The last thing that determines the terminology is usually the number of victims. According to the official data, 45 people were killed and 1,165 injured on the Coast. Do such losses allow classifying December 970 as an uprising? When, at the end of 1987, the Intifada, or "stone uprising," began on the Israeli-occupied western bank of the Jordan, in January 1988, the media, not only in Poland, dubbed it a Palestinian uprising even before it claimed 40 lives.



Strike committees

Some historians rightly maintain that an uprising must have a command center and leadership in advance, although when the uprising broke out in Warsaw on the night of November 1830, it had no such thing. Neither did the December 1970 protests, but in the course of the tragic week, several independent management centers, such as the Main Strike Committee of the City of Gdynia and the All-City Strike Committee in Szczecin, spontaneously emerged. Especially the latter, which controlled over 100 factories participating in the general strike, became the local center of real power.

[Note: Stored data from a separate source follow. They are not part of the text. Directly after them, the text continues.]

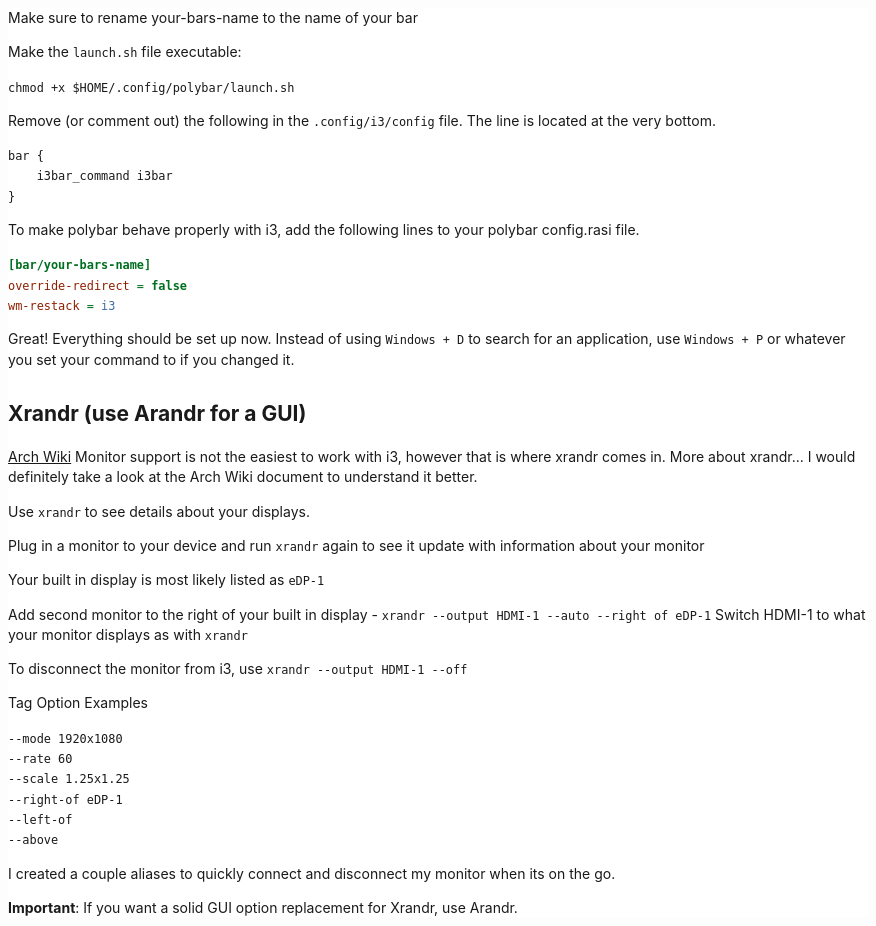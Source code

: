 Make sure to rename your-bars-name to the name of your bar 

Make the ```launch.sh``` file executable:

```shell
chmod +x $HOME/.config/polybar/launch.sh
```

Remove (or comment out) the following in the ```.config/i3/config``` file. The line is located at the very bottom.

```shell
bar {
    i3bar_command i3bar
}
```

To make polybar behave properly with i3, add the following lines to your polybar config.rasi file.

```ini
[bar/your-bars-name]
override-redirect = false
wm-restack = i3
```

Great! Everything should be set up now. Instead of using ```Windows + D``` to search for an application, use ```Windows + P``` or whatever you set your command to if you changed it. 


## Xrandr (use Arandr for a GUI)
[Arch Wiki](https://wiki.archlinux.org/title/xrandr)
Monitor support is not the easiest to work with i3, however that is where xrandr comes in. More about xrandr... I would definitely take a look at the Arch Wiki document to understand it better. 

Use ```xrandr``` to see details about your displays.

Plug in a monitor to your device and run ```xrandr``` again to see it update with information about your monitor

Your built in display is most likely listed as ```eDP-1```

Add second monitor to the right of your built in display - ```xrandr --output HDMI-1 --auto --right of eDP-1``` Switch HDMI-1 to what your monitor displays as with ```xrandr```

To disconnect the monitor from i3, use ```xrandr --output HDMI-1 --off```

Tag Option Examples
```
--mode 1920x1080
--rate 60
--scale 1.25x1.25
--right-of eDP-1
--left-of 
--above
```

I created a couple aliases to quickly connect and disconnect my monitor when its on the go.

**Important**: If you want a solid GUI option replacement for Xrandr, use Arandr.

Watching the party buildings in flames

It is obvious at the time that we were dealing with something that couldn't be easily classified. I am not at all convinced that everything that took place in December 1970 can be put under one label; after all, the conflict had no fewer than a few faces. Undoubtedly, some of the demonstrators purposefully participated in the economic strike sparked by the drastic increase in prices, and then in the subsequent street demonstrations; ultimately, when violent fights ensued, and especially when shots were fired and the first casualties suffered, many of them became actively involved in clashes against the government forces. There were also those for whom the protest from the very beginning was not only social or economic, but also anti-communist, anti-government, anti-Soviet, and perhaps also pro-independence – and thus almost immediately took on insurrectional features. These types of people often came from families with anti-communist, freedom and independence traditions, often dating back to the Home Army membership.



Admittedly, in the crowds of thousands of people watching the burning buildings of the communist party in Gdańsk and Szczecin, the bulk were random bystanders. Yet, one can safely assume that many of these passive onlookers (perhaps even most of them) gazed at the fires with surprise or disbelief, but also with satisfaction, contentment, and, quite often, joy.